Section for Women in Public Administration National Awards Breakfast

Monday, March 20, 2017 | 7:30 a.m. - 9:00 a.m. | Capitol South


Michelle Deardorff is the Adolph S. Ochs professor of government and department head of political science and public service at the University of Tennessee—Chattanooga. Since earning her Ph.D. from Miami University in 1993, Deardorff’s teaching and research have focused on the constitutional and statutory protections surrounding gender and race, as well as exploring political theory insights. She enjoys teaching classes and engaging with the public in ways that allow people to apply their understandings of law, politics and political theory to current events, believing that an important role of a university is to foster thoughtful citizens who are prepared to participate in governing communities and the nation.

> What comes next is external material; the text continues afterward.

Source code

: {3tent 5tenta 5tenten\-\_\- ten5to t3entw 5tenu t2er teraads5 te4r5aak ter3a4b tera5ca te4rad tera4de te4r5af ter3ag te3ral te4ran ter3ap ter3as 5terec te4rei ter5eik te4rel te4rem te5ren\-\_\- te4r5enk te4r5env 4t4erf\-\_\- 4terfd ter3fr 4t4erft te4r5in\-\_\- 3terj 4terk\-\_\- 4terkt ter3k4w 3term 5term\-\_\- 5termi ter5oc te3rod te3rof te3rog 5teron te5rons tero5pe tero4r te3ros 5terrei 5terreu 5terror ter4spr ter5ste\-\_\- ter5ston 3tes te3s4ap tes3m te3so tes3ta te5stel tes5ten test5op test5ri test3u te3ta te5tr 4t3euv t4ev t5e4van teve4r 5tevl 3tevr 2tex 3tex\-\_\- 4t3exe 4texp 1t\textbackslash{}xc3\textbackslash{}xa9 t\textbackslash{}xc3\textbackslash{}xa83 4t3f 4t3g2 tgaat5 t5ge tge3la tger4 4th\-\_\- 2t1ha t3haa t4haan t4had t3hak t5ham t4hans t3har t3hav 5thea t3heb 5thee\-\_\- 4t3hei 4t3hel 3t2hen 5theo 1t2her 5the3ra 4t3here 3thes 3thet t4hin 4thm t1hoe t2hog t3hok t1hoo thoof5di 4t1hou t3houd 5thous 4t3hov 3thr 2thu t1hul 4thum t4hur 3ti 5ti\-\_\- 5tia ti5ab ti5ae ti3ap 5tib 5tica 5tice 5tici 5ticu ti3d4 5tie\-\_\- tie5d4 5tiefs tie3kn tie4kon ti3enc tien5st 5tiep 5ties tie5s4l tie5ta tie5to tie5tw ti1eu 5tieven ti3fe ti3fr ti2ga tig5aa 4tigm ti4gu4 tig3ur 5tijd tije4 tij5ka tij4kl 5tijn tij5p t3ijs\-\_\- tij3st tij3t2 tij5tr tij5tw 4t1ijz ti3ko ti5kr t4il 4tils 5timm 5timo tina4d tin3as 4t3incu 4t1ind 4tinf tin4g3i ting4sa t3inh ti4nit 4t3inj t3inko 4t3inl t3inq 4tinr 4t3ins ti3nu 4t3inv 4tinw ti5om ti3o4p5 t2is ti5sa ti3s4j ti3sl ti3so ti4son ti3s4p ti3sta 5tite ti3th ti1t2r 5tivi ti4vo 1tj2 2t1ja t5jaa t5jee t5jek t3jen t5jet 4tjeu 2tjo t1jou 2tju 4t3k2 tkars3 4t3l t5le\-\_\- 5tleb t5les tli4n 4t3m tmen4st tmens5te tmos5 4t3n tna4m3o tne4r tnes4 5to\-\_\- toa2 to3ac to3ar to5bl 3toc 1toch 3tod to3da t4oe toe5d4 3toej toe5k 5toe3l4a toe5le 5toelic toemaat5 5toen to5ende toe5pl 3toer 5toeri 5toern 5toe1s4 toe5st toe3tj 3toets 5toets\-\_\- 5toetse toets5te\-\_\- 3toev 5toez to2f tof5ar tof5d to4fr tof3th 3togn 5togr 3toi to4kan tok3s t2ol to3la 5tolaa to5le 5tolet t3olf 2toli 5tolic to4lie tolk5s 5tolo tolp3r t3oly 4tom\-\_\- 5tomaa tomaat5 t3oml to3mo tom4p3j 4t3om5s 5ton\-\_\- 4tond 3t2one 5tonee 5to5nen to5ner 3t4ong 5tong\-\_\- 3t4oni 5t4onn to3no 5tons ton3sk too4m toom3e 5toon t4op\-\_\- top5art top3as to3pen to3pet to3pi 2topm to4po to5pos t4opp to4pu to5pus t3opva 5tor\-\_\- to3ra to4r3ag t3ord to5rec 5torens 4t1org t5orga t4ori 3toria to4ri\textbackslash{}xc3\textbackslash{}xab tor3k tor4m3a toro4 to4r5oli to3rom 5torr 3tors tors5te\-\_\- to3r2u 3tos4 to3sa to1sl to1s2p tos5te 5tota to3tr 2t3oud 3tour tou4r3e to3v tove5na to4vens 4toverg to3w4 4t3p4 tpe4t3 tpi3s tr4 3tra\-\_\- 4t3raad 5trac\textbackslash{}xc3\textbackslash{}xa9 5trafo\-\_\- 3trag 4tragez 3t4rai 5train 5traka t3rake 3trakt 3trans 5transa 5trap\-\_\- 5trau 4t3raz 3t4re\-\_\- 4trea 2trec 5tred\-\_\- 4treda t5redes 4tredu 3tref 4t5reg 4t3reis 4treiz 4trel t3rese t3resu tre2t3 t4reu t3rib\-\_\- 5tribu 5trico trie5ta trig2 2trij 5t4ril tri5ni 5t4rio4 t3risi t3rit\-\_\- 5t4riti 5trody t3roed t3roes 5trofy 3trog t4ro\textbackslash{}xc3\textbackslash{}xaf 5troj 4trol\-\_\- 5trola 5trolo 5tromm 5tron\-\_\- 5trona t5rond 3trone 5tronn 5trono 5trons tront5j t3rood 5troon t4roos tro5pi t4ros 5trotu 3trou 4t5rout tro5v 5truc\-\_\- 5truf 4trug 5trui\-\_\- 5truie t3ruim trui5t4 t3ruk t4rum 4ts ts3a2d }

Prior to coming to UTC, Deardorff spent 10 years teaching at Jackson State, a historic black university in Mississippi, and another 12 years at Millikin University, a small private college in Illinois. She has served on the governing council of the American Political Science Association and is a founding faculty member of the Fannie Lou Hamer National Institute on Citizenship and Democracy, a coalition of academics who promote civic engagement and popular sovereignty through the study of the struggle for civil rights in the United States. Her 20-year engagement with these colleagues has resulted in providing workshops, tours and two museums all designed for educators, students and community members to understand the promise of civic engagement.

Deardorff’s most recent book, Pregnancy and the American Worker, examines the lower federal courts’ interpretation of two competing statutory interpretations of equality (the Civil Rights Act of 1964 and the Americans with Disabilities Act of 1990) in relationship to pregnancy protections in employment. The book was coauthored with James Dahl of the University of Illinois—Champaign-Urbana. In 2009, the American Political Science Association published Assessment in Political Science, the first primer on programmatic and classroom assessment within the discipline, co-edited by Deardorff, Kerstin Hamann and John Ishiyama. In 2011, Oxford University Press published the two-volume set, Constitutional Law in Contemporary America, written by David Schultz, John R. Vile and Deardorff; it is now under contract with West Academic Press for a revised edition. Most recently, she joined Brigid Harrison and Jean Harris as author of the McGraw-Hill text, American Democracy Now. Its fifth edition was released in January.